Chetumal is a city on the east coast of the Yucatán Peninsula in Mexico. It is the capital of the Mexican state of Quintana Roo. In 2000 it had a population of 238,520 people.

The city is on the western side of Chetumal Bay near the mouth of the Rio Hondo, at 18.50° North, 88.29° West. Chetumal is an important port for the region, and Mexico's main port of trade with Belize.

History

In Pre-Columbian times a city called Chetumal was the capital of a Maya state of the same name which controlled roughly the southern quarter of modern Quintana Roo and the north-east portion of Belize. This original Chetumal is now believed to have been on the other side of the Rio Hondo, in modern Belize, not at the site of modern Chetumal.

During the Spanish conquest of Yucatán the Maya state of Chetumal fought off several Spanish expeditions before finally being subjegated in the late 16th century.

The Maya revolt "the Caste War of Yucatán" drove all the ladinos from this region in the 1840s for generations; many settled in British Honduras (modern Belize).

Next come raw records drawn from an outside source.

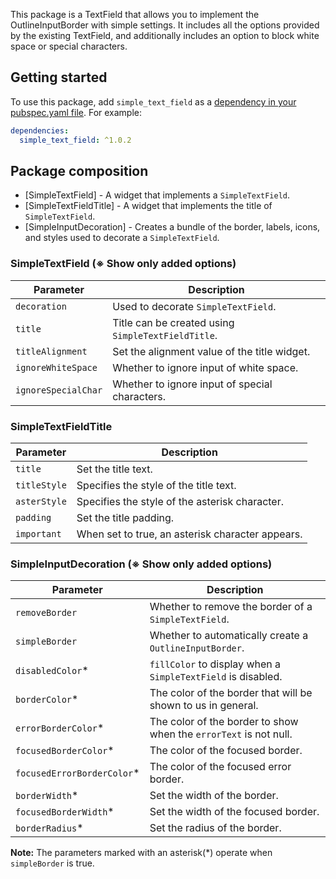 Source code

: This package is a TextField that allows you to implement the OutlineInputBorder with simple settings. It includes all the options provided by the existing TextField, and additionally includes an option to block white space or special characters.

## Getting started

To use this package, add `simple_text_field` as a [dependency in your pubspec.yaml file](https://flutter.io/platform-plugins/). For example:

```yaml
dependencies:
  simple_text_field: ^1.0.2
```

## Package composition

* [SimpleTextField] - A widget that implements a `SimpleTextField`.
* [SimpleTextFieldTitle] - A widget that implements the title of `SimpleTextField`.
* [SimpleInputDecoration] - Creates a bundle of the border, labels, icons, and styles used to decorate a `SimpleTextField`.

### SimpleTextField (※ Show only added options)

| Parameter | Description |
|---|---|
| `decoration` | Used to decorate `SimpleTextField`. |
| `title` | Title can be created using `SimpleTextFieldTitle`. |
| `titleAlignment` | Set the alignment value of the title widget. |
| `ignoreWhiteSpace` | Whether to ignore input of white space. |
| `ignoreSpecialChar` | Whether to ignore input of special characters. |

### SimpleTextFieldTitle

| Parameter | Description |
|---|---|
| `title` | Set the title text. |
| `titleStyle` | Specifies the style of the title text. |
| `asterStyle` | Specifies the style of the asterisk character. |
| `padding` | Set the title padding. |
| `important` | When set to true, an asterisk character appears. |

### SimpleInputDecoration (※ Show only added options)

| Parameter | Description |
|---|---|
| `removeBorder` | Whether to remove the border of a `SimpleTextField`. |
| `simpleBorder` | Whether to automatically create a `OutlineInputBorder`. |
| `disabledColor`* | `fillColor` to display when a `SimpleTextField` is disabled. |
| `borderColor`* | The color of the border that will be shown to us in general. |
| `errorBorderColor`* | The color of the border to show when the `errorText` is not null. |
| `focusedBorderColor`* | The color of the focused border. |
| `focusedErrorBorderColor`* | The color of the focused error border. |
| `borderWidth`* | Set the width of the border. |
| `focusedBorderWidth`* | Set the width of the focused border. |
| `borderRadius`* | Set the radius of the border. |

**Note:** The parameters marked with an asterisk(*) operate when `simpleBorder` is true.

The current site of Chetumal was established as a Mexican port town in 1898, originally under the name Payo Obispo. The name was legally changed to Chetumal in 1936.

Two hurricanes in the 1940s leveled the entire town; Chetumal was devestated a third time in 1955 by Hurricane Janet. After this the town was rebuilt with more solid construction, with concrete blocks replacing wood as the usual material.

The population of Chetumal was small (about 5,000 in 1950) until the construction of highways linking it to the rest of Mexico in the 1960s and 1970s; the city then boomed with substantial emigration here from other parts of Mexico.

The city has a Museo de la Cultura Maya, a museum of Maya artifacts, as well as a zoological museum.